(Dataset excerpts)

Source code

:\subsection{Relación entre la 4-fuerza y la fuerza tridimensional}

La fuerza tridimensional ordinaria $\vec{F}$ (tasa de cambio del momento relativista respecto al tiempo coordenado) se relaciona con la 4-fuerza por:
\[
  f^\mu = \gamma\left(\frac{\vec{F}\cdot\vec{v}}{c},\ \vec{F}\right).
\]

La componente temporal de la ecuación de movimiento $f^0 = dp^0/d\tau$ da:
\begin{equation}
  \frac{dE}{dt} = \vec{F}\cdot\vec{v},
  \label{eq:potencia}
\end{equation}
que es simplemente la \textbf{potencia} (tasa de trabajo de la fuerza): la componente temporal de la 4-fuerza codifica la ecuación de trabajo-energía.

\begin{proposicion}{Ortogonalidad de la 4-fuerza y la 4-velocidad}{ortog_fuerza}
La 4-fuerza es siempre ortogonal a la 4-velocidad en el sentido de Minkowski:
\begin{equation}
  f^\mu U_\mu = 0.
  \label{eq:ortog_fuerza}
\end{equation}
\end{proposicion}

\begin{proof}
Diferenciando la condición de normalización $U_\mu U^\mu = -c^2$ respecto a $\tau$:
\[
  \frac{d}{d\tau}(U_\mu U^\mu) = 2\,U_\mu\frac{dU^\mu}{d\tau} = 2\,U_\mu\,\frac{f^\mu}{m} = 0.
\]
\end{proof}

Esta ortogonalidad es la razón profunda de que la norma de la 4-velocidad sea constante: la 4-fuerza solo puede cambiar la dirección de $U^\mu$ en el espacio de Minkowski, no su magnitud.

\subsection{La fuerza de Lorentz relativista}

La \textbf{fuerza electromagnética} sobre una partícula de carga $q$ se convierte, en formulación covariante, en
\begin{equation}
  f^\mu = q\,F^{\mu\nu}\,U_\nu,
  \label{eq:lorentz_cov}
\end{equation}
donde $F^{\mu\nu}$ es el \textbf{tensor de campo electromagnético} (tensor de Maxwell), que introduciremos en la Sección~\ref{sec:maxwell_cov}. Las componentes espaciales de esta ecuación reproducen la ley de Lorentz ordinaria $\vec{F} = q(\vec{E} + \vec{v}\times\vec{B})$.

What you are asked to do
Your reply should contain each entry, copied without alteration.

Exercise solution
Source code

:\subsection{Relación entre la 4-fuerza y la fuerza tridimensional}

La fuerza tridimensional ordinaria $\vec{F}$ (tasa de cambio del momento relativista respecto al tiempo coordenado) se relaciona con la 4-fuerza por:
\[
  f^\mu = \gamma\left(\frac{\vec{F}\cdot\vec{v}}{c},\ \vec{F}\right).
\]

La componente temporal de la ecuación de movimiento $f^0 = dp^0/d\tau$ da:
\begin{equation}
  \frac{dE}{dt} = \vec{F}\cdot\vec{v},
  \label{eq:potencia}
\end{equation}
que es simplemente la \textbf{potencia} (tasa de trabajo de la fuerza): la componente temporal de la 4-fuerza codifica la ecuación de trabajo-energía.

\begin{proposicion}{Ortogonalidad de la 4-fuerza y la 4-velocidad}{ortog_fuerza}
La 4-fuerza es siempre ortogonal a la 4-velocidad en el sentido de Minkowski:
\begin{equation}
  f^\mu U_\mu = 0.
  \label{eq:ortog_fuerza}
\end{equation}
\end{proposicion}

\begin{proof}
Diferenciando la condición de normalización $U_\mu U^\mu = -c^2$ respecto a $\tau$:
\[
  \frac{d}{d\tau}(U_\mu U^\mu) = 2\,U_\mu\frac{dU^\mu}{d\tau} = 2\,U_\mu\,\frac{f^\mu}{m} = 0.
\]
\end{proof}

Esta ortogonalidad es la razón profunda de que la norma de la 4-velocidad sea constante: la 4-fuerza solo puede cambiar la dirección de $U^\mu$ en el espacio de Minkowski, no su magnitud.

\subsection{La fuerza de Lorentz relativista}

La \textbf{fuerza electromagnética} sobre una partícula de carga $q$ se convierte, en formulación covariante, en
\begin{equation}
  f^\mu = q\,F^{\mu\nu}\,U_\nu,
  \label{eq:lorentz_cov}
\end{equation}
donde $F^{\mu\nu}$ es el \textbf{tensor de campo electromagnético} (tensor de Maxwell), que introduciremos en la Sección~\ref{sec:maxwell_cov}. Las componentes espaciales de esta ecuación reproducen la ley de Lorentz ordinaria $\vec{F} = q(\vec{E} + \vec{v}\times\vec{B})$.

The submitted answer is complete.